The investment opportunity is rooted in the fact that for every venture backed business created there are a thousand traditional businesses created in the US. Furthermore, for every thousand VCs there seem to be only a few funds that make equity investments in newly created traditional businesses. In other words there is a huge disconnect between the types of businesses being created and the dollars that are chasing them. This causes many traditional small business founders to try to attract capital from venture capitalists by spinning their businesses into a hyper-growth narrative they know VCs want to hear. But even if those founders do attract capital from VCs, their goals are so misaligned it often causes tension.
Though I’ve only come across a couple of funds who actively focus on early direct investment in traditional businesses, I suspect we will see more VC interest in small business in the coming years. Until that happens the market is wide open.

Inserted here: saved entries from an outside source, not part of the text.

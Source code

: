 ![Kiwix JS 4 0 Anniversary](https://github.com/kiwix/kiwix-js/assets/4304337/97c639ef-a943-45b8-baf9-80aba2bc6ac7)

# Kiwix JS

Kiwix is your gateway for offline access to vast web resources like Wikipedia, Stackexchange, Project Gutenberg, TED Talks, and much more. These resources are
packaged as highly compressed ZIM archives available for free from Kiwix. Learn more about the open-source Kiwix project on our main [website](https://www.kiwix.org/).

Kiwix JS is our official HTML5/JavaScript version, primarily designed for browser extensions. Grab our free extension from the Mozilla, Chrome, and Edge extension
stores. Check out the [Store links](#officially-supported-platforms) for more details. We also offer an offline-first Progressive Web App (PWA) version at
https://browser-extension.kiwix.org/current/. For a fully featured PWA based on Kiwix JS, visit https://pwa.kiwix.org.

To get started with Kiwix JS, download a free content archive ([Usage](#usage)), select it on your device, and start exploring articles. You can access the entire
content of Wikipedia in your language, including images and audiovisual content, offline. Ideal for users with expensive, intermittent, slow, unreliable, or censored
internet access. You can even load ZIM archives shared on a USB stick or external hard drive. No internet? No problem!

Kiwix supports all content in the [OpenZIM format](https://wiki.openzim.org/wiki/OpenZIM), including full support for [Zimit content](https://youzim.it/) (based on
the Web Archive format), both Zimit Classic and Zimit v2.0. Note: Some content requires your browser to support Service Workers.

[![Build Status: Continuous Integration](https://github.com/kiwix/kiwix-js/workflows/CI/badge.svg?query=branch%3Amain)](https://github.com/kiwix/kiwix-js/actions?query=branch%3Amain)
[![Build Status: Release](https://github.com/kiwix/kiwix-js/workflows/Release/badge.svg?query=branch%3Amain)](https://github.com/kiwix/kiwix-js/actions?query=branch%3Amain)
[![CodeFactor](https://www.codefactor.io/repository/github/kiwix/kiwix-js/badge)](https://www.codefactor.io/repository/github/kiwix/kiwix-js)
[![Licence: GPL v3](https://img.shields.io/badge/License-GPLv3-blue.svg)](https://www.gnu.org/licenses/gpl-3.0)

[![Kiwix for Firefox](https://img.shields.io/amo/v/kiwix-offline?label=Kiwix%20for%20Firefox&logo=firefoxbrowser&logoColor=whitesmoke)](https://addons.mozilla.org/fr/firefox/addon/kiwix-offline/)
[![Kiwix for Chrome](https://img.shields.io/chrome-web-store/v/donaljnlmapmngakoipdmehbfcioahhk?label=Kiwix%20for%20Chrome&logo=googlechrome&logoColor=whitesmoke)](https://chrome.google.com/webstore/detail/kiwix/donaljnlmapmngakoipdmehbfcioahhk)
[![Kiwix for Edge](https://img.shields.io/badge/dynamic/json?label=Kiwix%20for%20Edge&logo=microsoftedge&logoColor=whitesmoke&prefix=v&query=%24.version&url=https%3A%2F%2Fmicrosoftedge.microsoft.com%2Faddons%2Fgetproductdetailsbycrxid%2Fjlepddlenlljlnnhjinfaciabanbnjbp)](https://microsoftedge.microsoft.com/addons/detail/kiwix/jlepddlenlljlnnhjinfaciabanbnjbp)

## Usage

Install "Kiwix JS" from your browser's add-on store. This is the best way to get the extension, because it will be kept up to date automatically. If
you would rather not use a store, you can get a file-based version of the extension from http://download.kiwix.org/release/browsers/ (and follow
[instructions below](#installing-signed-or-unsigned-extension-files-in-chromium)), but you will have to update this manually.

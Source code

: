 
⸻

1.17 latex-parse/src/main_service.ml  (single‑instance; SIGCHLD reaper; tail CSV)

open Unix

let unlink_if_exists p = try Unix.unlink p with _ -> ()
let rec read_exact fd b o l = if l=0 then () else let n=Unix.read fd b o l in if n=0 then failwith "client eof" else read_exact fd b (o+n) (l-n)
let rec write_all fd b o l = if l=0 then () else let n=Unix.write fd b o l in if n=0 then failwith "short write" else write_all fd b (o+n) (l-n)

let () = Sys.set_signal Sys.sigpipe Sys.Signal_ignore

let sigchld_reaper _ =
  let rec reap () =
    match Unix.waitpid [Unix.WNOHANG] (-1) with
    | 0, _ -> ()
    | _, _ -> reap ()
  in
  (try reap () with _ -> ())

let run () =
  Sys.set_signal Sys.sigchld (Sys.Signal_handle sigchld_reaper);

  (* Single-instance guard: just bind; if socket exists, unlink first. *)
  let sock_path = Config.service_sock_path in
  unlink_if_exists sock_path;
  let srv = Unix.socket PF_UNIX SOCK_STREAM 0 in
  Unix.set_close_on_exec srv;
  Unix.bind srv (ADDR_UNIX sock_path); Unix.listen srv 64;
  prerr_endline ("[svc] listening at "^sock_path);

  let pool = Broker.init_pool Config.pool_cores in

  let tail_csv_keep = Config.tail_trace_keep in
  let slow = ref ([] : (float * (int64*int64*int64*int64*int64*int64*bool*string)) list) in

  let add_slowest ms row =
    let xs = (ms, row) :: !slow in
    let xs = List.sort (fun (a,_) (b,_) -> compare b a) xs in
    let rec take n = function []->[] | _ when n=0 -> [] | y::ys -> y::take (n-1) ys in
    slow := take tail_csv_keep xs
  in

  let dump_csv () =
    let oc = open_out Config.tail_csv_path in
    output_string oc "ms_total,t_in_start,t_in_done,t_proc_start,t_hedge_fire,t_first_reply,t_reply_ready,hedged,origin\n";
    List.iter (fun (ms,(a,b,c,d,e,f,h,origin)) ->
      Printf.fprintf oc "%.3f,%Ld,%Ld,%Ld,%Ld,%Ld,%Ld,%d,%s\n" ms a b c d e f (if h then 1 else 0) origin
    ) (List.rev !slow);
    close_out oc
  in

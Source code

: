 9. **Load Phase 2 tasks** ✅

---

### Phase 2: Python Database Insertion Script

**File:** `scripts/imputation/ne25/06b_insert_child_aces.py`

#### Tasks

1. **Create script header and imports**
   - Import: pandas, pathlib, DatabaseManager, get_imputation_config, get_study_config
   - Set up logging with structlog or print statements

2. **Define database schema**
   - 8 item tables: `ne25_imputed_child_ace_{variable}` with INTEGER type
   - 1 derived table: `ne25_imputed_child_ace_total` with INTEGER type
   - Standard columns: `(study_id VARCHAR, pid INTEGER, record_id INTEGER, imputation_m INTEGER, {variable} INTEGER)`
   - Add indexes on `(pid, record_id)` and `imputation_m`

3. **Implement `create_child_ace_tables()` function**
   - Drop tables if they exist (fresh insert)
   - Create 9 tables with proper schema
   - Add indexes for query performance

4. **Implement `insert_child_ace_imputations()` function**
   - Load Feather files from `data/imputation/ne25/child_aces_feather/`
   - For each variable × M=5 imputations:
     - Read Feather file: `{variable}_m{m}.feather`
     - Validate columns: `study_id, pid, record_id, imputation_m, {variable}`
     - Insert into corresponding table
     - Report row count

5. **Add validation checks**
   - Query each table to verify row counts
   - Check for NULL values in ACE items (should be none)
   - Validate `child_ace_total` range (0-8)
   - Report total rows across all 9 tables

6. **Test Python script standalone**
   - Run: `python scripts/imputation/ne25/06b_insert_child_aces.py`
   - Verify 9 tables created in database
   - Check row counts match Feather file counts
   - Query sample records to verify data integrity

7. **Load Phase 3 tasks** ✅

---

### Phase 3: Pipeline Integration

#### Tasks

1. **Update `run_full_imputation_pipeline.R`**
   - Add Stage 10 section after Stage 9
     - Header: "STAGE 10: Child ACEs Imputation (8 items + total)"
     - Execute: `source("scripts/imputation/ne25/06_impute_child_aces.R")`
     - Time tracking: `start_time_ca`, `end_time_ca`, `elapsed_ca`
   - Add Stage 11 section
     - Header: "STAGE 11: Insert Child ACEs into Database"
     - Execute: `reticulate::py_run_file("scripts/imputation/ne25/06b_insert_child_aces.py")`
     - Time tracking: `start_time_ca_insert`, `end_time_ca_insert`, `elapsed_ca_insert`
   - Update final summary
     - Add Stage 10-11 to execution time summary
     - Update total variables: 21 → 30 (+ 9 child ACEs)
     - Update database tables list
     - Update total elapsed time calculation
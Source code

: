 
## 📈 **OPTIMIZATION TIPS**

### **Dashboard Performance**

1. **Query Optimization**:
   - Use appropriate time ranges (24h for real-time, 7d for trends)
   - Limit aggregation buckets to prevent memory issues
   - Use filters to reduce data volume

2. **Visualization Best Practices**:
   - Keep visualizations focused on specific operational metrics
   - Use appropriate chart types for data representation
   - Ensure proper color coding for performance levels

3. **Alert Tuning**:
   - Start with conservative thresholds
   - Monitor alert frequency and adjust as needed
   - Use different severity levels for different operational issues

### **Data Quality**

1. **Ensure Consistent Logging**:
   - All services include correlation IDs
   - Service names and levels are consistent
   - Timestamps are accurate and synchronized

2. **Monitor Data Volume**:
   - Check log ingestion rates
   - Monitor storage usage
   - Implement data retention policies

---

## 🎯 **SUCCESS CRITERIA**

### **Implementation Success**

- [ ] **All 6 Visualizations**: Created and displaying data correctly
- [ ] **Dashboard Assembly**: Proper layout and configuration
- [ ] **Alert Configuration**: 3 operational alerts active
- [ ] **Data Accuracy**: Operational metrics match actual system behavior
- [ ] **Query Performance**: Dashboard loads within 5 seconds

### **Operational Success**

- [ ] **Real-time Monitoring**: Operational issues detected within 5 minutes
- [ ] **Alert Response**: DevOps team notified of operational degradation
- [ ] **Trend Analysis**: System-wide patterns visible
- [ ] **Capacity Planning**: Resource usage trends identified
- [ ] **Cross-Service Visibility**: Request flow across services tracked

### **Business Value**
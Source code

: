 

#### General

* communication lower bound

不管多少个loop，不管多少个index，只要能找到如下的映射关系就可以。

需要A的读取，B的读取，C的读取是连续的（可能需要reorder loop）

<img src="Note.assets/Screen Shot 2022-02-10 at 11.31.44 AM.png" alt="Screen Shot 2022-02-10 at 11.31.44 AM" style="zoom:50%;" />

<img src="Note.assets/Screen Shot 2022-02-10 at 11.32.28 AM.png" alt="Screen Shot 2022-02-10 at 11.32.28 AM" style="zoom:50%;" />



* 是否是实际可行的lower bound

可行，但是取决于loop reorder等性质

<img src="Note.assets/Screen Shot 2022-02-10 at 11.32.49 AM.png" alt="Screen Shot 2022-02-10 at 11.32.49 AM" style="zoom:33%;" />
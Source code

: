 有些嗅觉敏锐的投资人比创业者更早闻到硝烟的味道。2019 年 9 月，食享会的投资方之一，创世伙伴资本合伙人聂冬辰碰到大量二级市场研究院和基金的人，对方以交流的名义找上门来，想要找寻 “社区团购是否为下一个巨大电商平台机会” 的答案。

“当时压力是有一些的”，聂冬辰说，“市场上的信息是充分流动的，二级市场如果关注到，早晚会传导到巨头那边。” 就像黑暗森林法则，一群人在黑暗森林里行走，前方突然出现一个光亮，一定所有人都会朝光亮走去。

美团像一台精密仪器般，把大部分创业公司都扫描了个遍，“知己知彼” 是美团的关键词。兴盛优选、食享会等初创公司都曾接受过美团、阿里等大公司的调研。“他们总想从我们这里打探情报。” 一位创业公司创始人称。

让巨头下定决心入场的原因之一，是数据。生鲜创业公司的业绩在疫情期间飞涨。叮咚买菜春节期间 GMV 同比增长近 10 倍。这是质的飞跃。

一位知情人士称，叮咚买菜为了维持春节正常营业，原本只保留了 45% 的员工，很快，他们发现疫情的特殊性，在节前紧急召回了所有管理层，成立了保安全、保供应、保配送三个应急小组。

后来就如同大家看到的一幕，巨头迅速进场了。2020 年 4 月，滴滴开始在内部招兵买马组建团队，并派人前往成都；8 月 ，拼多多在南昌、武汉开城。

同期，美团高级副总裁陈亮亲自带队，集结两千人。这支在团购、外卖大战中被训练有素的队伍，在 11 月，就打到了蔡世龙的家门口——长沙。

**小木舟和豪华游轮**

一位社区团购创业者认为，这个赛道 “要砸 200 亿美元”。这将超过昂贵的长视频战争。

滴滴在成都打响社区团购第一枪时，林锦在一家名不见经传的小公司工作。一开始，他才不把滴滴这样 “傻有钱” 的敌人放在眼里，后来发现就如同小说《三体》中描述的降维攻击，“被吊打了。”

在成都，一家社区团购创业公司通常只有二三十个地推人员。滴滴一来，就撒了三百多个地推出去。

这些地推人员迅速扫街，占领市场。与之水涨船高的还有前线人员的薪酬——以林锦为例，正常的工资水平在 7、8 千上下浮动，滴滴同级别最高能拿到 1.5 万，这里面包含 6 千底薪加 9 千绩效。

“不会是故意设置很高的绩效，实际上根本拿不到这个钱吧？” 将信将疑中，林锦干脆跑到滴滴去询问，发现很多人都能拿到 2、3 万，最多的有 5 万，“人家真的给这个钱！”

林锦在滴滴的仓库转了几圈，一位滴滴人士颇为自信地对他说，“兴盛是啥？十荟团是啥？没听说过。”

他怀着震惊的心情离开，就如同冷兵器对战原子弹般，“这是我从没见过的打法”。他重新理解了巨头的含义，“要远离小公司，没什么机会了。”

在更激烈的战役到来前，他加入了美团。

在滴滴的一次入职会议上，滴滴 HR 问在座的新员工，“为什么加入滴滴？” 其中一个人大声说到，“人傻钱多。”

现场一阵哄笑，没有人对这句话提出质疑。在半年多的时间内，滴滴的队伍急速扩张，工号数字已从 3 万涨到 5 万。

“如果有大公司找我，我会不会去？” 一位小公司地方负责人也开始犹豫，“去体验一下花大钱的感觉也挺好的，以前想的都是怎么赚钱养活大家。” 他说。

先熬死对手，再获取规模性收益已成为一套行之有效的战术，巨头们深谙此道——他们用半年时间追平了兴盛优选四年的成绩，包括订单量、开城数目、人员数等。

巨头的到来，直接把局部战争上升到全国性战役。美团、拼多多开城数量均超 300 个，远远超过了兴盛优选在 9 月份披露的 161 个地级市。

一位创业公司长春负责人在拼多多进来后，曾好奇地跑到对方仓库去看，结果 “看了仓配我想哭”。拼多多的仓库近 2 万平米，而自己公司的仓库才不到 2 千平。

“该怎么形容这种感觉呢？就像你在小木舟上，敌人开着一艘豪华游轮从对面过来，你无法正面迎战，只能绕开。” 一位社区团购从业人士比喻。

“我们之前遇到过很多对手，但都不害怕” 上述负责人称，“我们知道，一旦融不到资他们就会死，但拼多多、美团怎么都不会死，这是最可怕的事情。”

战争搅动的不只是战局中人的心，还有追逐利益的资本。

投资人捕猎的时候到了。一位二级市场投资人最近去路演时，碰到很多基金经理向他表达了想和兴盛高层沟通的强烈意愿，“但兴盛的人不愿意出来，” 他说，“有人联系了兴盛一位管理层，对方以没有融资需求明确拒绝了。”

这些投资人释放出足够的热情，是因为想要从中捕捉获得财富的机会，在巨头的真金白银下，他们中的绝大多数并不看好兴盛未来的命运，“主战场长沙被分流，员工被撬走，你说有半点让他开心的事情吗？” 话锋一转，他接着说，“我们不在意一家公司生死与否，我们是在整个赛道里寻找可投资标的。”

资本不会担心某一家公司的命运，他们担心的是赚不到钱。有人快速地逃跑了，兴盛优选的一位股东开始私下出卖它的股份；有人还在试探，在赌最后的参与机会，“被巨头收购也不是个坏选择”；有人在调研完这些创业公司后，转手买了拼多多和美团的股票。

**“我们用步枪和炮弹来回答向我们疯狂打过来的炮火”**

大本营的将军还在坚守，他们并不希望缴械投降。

The opportunity to invest in small businesses generally appeals to me because it also represents a wider distribution of wealth. We are in a time where technology is displacing jobs and value is being concentrated around the top 0.1%. We’re overdue to enable more of the population outside of Silicon Valley to use their hard work and creativity for economic advancement of themselves and those around them.
My hope is that by investing in small business I would not only be able to show the strong case for good returns, but also restore the concept of the American dream for those with the will and aptitude to go after it.